▶ **Data extract**
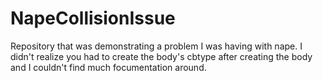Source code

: # NapeCollisionIssue
 Repository that was demonstrating a problem I was having with nape.
 I didn't realize you had to create the body's cbtype after creating the body and I couldn't find much focumentation around.
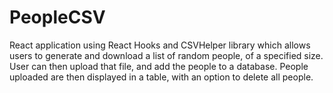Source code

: # PeopleCSV

React application using React Hooks and CSVHelper library which allows users to generate and download a list of random people, of a specified size.
User can then upload that file, and add the people to a database.
People uploaded are then displayed in a table, with an option to delete all people.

▶ **Task instructions**
An exact copy of every entry, minus the pictures, is what you should return.

▶ **Task solution**
Source code

: # NapeCollisionIssue
 Repository that was demonstrating a problem I was having with nape.
 I didn't realize you had to create the body's cbtype after creating the body and I couldn't find much focumentation around.
Source code

: # PeopleCSV

React application using React Hooks and CSVHelper library which allows users to generate and download a list of random people, of a specified size.
User can then upload that file, and add the people to a database.
People uploaded are then displayed in a table, with an option to delete all people.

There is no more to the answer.